=== Required action ===
Quote the records in full and leave their pictures out.

=== Supplied data ===
━━━━━━━━
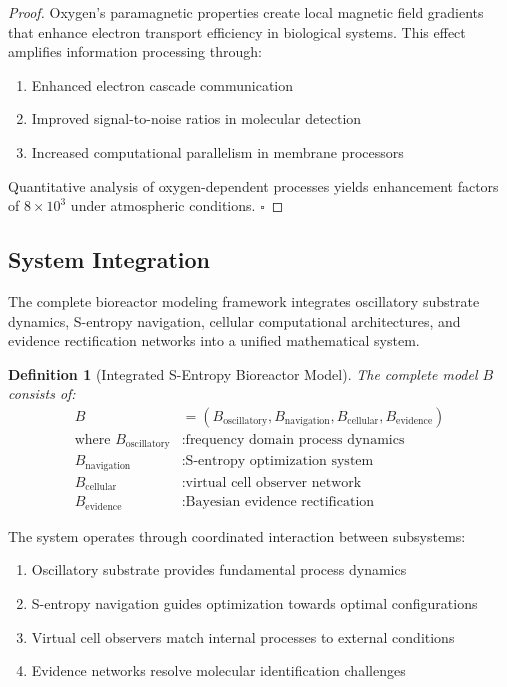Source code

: \documentclass[12pt,a4paper]{article}
\newtheorem{definition}{Definition}
\begin{document}
\begin{proof}
Oxygen's paramagnetic properties create local magnetic field gradients that enhance electron transport efficiency in biological systems. This effect amplifies information processing through:
\begin{enumerate}
\item Enhanced electron cascade communication
\item Improved signal-to-noise ratios in molecular detection
\item Increased computational parallelism in membrane processors
\end{enumerate}

Quantitative analysis of oxygen-dependent processes yields enhancement factors of $8 \times 10^3$ under atmospheric conditions. $\square$
\end{proof}

\subsection{System Integration}

The complete bioreactor modeling framework integrates oscillatory substrate dynamics, S-entropy navigation, cellular computational architectures, and evidence rectification networks into a unified mathematical system.

\begin{definition}[Integrated S-Entropy Bioreactor Model]
The complete model $B$ consists of:
\begin{align}
B &= (B_{\text{oscillatory}}, B_{\text{navigation}}, B_{\text{cellular}}, B_{\text{evidence}}) \\
\text{where } B_{\text{oscillatory}} &: \text{frequency domain process dynamics} \\
B_{\text{navigation}} &: \text{S-entropy optimization system} \\
B_{\text{cellular}} &: \text{virtual cell observer network} \\
B_{\text{evidence}} &: \text{Bayesian evidence rectification}
\end{align}
\end{definition}

The system operates through coordinated interaction between subsystems:
\begin{enumerate}
\item Oscillatory substrate provides fundamental process dynamics
\item S-entropy navigation guides optimization towards optimal configurations
\item Virtual cell observers match internal processes to external conditions
\item Evidence networks resolve molecular identification challenges
\end{enumerate}
\end{document}
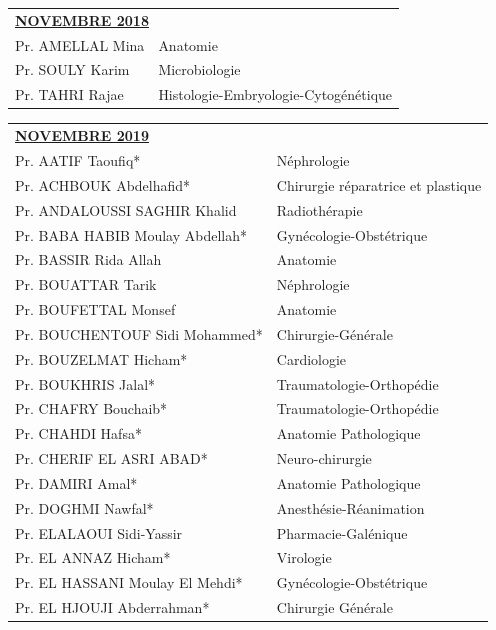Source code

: \begin{table}[H]
  \begin{tabular}{l l}
    \multicolumn{2}{l}{\textbf{\underline{NOVEMBRE 2018}}}\vspace*{0.5em}\\
    Pr. AMELLAL Mina & Anatomie \\
    Pr. SOULY Karim & Microbiologie \\
    Pr. TAHRI Rajae & Histologie-Embryologie-Cytogénétique \\
  \end{tabular}
\end{table}


\begin{table}[H]
  \begin{tabular}{l l}
    \multicolumn{2}{l}{\textbf{\underline{NOVEMBRE 2019}}}\vspace*{0.5em}\\
    Pr. AATIF Taoufiq* & Néphrologie \\
    Pr. ACHBOUK Abdelhafid* & Chirurgie réparatrice et plastique \\
    Pr. ANDALOUSSI SAGHIR Khalid & Radiothérapie \\
    Pr. BABA HABIB Moulay Abdellah* & Gynécologie-Obstétrique \\
    Pr. BASSIR Rida Allah & Anatomie \\
    Pr. BOUATTAR Tarik & Néphrologie \\
    Pr. BOUFETTAL Monsef & Anatomie \\
    Pr. BOUCHENTOUF Sidi Mohammed* & Chirurgie-Générale \\
    Pr. BOUZELMAT Hicham* & Cardiologie \\
    Pr. BOUKHRIS Jalal* & Traumatologie-Orthopédie \\
    Pr. CHAFRY Bouchaib* & Traumatologie-Orthopédie \\
    Pr. CHAHDI Hafsa* & Anatomie Pathologique \\
    Pr. CHERIF EL ASRI ABAD* & Neuro-chirurgie \\
    Pr. DAMIRI Amal* & Anatomie Pathologique \\
    Pr. DOGHMI Nawfal* & Anesthésie-Réanimation \\
    Pr. ELALAOUI Sidi-Yassir & Pharmacie-Galénique \\
    Pr. EL ANNAZ Hicham* & Virologie \\
    Pr. EL HASSANI Moulay El Mehdi* & Gynécologie-Obstétrique \\
    Pr. EL HJOUJI Abderrahman* & Chirurgie Générale \\

\end{tabular}
\end{table}
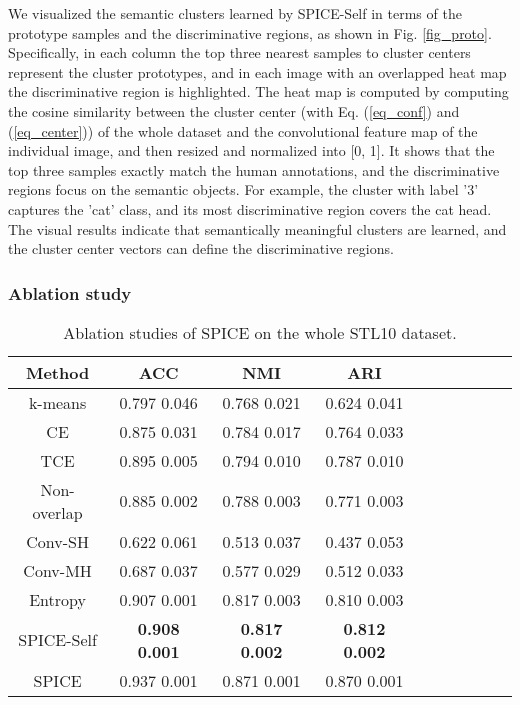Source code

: \documentclass[10pt,twocolumn,letterpaper]{article}
\begin{document}
We visualized the semantic clusters learned by SPICE-Self in terms of the prototype samples and the discriminative regions, as shown in Fig. \ref{fig_proto}.
Specifically, in each column the top three nearest samples to cluster centers represent the cluster prototypes, and in each image with an overlapped heat map the discriminative region is highlighted. The heat map is computed by computing the cosine similarity between the cluster center (with Eq. (\ref{eq_conf}) and (\ref{eq_center})) of the whole dataset and the convolutional feature map of the individual image, and then resized and normalized into [0, 1]. It shows that the top three samples exactly match the human annotations, and the discriminative regions focus on the semantic objects. For example, the cluster with label '3' captures the 'cat' class, and its most discriminative region covers the cat head. The visual results indicate that semantically meaningful clusters are learned, and the cluster center vectors can define the discriminative regions.


\subsubsection{Ablation study}
\label{sec_abl}


\begin{table}[ht]
\footnotesize
\renewcommand\tabcolsep{6.8pt}
\caption{ Ablation studies of SPICE on the whole STL10 dataset.}
\label{table_results_abl}
\centering
\begin{tabular}{|c|ccc|ccc|ccc|}

\hline

Method                          & ACC&NMI&ARI\\

\hline\hline
k-means                                          & 0.797  0.046 & 0.768  0.021 & 0.624  0.041     \\
CE                                               & 0.875  0.031 & 0.784  0.017 & 0.764  0.033     \\
TCE                                              & 0.895  0.005 & 0.794  0.010 & 0.787  0.010     \\
Non-overlap                                      & 0.885  0.002 & 0.788  0.003 & 0.771  0.003     \\
Conv-SH                                          & 0.622  0.061 & 0.513  0.037 & 0.437  0.053     \\
Conv-MH                                          & 0.687  0.037 & 0.577  0.029 & 0.512  0.033     \\
Entropy                                          & 0.907  0.001 & 0.817  0.003 & 0.810  0.003     \\
\hline
SPICE-Self                                       & \textbf{0.908  0.001} & \textbf{0.817  0.002} & \textbf{0.812  0.002}    \\
SPICE                                         & 0.937  0.001 & 0.871  0.001 & 0.870  0.001   \\
\hline
\end{tabular}
\end{table}
\end{document}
━━━━━━━━
=== Output of the exercise ===
Source code

: \documentclass[12pt,a4paper]{article}
\newtheorem{definition}{Definition}
\begin{document}
\begin{proof}
Oxygen's paramagnetic properties create local magnetic field gradients that enhance electron transport efficiency in biological systems. This effect amplifies information processing through:
\begin{enumerate}
\item Enhanced electron cascade communication
\item Improved signal-to-noise ratios in molecular detection
\item Increased computational parallelism in membrane processors
\end{enumerate}

Quantitative analysis of oxygen-dependent processes yields enhancement factors of $8 \times 10^3$ under atmospheric conditions. $\square$
\end{proof}

\subsection{System Integration}

The complete bioreactor modeling framework integrates oscillatory substrate dynamics, S-entropy navigation, cellular computational architectures, and evidence rectification networks into a unified mathematical system.

\begin{definition}[Integrated S-Entropy Bioreactor Model]
The complete model $B$ consists of:
\begin{align}
B &= (B_{\text{oscillatory}}, B_{\text{navigation}}, B_{\text{cellular}}, B_{\text{evidence}}) \\
\text{where } B_{\text{oscillatory}} &: \text{frequency domain process dynamics} \\
B_{\text{navigation}} &: \text{S-entropy optimization system} \\
B_{\text{cellular}} &: \text{virtual cell observer network} \\
B_{\text{evidence}} &: \text{Bayesian evidence rectification}
\end{align}
\end{definition}

The system operates through coordinated interaction between subsystems:
\begin{enumerate}
\item Oscillatory substrate provides fundamental process dynamics
\item S-entropy navigation guides optimization towards optimal configurations
\item Virtual cell observers match internal processes to external conditions
\item Evidence networks resolve molecular identification challenges
\end{enumerate}
\end{document}
Source code

: \begin{table}[H]
  \begin{tabular}{l l}
    \multicolumn{2}{l}{\textbf{\underline{NOVEMBRE 2018}}}\vspace*{0.5em}\\
    Pr. AMELLAL Mina & Anatomie \\
    Pr. SOULY Karim & Microbiologie \\
    Pr. TAHRI Rajae & Histologie-Embryologie-Cytogénétique \\
  \end{tabular}
\end{table}


\begin{table}[H]
  \begin{tabular}{l l}
    \multicolumn{2}{l}{\textbf{\underline{NOVEMBRE 2019}}}\vspace*{0.5em}\\
    Pr. AATIF Taoufiq* & Néphrologie \\
    Pr. ACHBOUK Abdelhafid* & Chirurgie réparatrice et plastique \\
    Pr. ANDALOUSSI SAGHIR Khalid & Radiothérapie \\
    Pr. BABA HABIB Moulay Abdellah* & Gynécologie-Obstétrique \\
    Pr. BASSIR Rida Allah & Anatomie \\
    Pr. BOUATTAR Tarik & Néphrologie \\
    Pr. BOUFETTAL Monsef & Anatomie \\
    Pr. BOUCHENTOUF Sidi Mohammed* & Chirurgie-Générale \\
    Pr. BOUZELMAT Hicham* & Cardiologie \\
    Pr. BOUKHRIS Jalal* & Traumatologie-Orthopédie \\
    Pr. CHAFRY Bouchaib* & Traumatologie-Orthopédie \\
    Pr. CHAHDI Hafsa* & Anatomie Pathologique \\
    Pr. CHERIF EL ASRI ABAD* & Neuro-chirurgie \\
    Pr. DAMIRI Amal* & Anatomie Pathologique \\
    Pr. DOGHMI Nawfal* & Anesthésie-Réanimation \\
    Pr. ELALAOUI Sidi-Yassir & Pharmacie-Galénique \\
    Pr. EL ANNAZ Hicham* & Virologie \\
    Pr. EL HASSANI Moulay El Mehdi* & Gynécologie-Obstétrique \\
    Pr. EL HJOUJI Abderrahman* & Chirurgie Générale \\

\end{tabular}
\end{table}
Source code

: \documentclass[10pt,twocolumn,letterpaper]{article}
\begin{document}
We visualized the semantic clusters learned by SPICE-Self in terms of the prototype samples and the discriminative regions, as shown in Fig. \ref{fig_proto}.
Specifically, in each column the top three nearest samples to cluster centers represent the cluster prototypes, and in each image with an overlapped heat map the discriminative region is highlighted. The heat map is computed by computing the cosine similarity between the cluster center (with Eq. (\ref{eq_conf}) and (\ref{eq_center})) of the whole dataset and the convolutional feature map of the individual image, and then resized and normalized into [0, 1]. It shows that the top three samples exactly match the human annotations, and the discriminative regions focus on the semantic objects. For example, the cluster with label '3' captures the 'cat' class, and its most discriminative region covers the cat head. The visual results indicate that semantically meaningful clusters are learned, and the cluster center vectors can define the discriminative regions.


\subsubsection{Ablation study}
\label{sec_abl}


\begin{table}[ht]
\footnotesize
\renewcommand\tabcolsep{6.8pt}
\caption{ Ablation studies of SPICE on the whole STL10 dataset.}
\label{table_results_abl}
\centering
\begin{tabular}{|c|ccc|ccc|ccc|}

\hline

Method                          & ACC&NMI&ARI\\

\hline\hline
k-means                                          & 0.797  0.046 & 0.768  0.021 & 0.624  0.041     \\
CE                                               & 0.875  0.031 & 0.784  0.017 & 0.764  0.033     \\
TCE                                              & 0.895  0.005 & 0.794  0.010 & 0.787  0.010     \\
Non-overlap                                      & 0.885  0.002 & 0.788  0.003 & 0.771  0.003     \\
Conv-SH                                          & 0.622  0.061 & 0.513  0.037 & 0.437  0.053     \\
Conv-MH                                          & 0.687  0.037 & 0.577  0.029 & 0.512  0.033     \\
Entropy                                          & 0.907  0.001 & 0.817  0.003 & 0.810  0.003     \\
\hline
SPICE-Self                                       & \textbf{0.908  0.001} & \textbf{0.817  0.002} & \textbf{0.812  0.002}    \\
SPICE                                         & 0.937  0.001 & 0.871  0.001 & 0.870  0.001   \\
\hline
\end{tabular}
\end{table}
\end{document}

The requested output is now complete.